Dataset records

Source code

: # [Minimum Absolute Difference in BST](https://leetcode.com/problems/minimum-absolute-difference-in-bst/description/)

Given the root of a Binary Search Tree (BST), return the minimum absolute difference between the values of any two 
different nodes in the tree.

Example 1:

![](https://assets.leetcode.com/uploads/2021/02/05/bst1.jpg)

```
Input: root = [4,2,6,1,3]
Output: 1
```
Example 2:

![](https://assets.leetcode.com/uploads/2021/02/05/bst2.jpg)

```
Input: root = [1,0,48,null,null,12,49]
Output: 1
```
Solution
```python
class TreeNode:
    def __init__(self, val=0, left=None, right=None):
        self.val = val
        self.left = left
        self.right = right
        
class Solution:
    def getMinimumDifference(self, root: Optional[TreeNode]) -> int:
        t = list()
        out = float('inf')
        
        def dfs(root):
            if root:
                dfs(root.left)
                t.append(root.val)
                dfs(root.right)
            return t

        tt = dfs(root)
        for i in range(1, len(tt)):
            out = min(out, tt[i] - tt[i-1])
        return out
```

**EXERCISE DETAILS:**
Copy, from the lines above, each one that holds "left".

**RESPONSE:**
    def __init__(self, val=0, left=None, right=None):
        self.left = left
                dfs(root.left)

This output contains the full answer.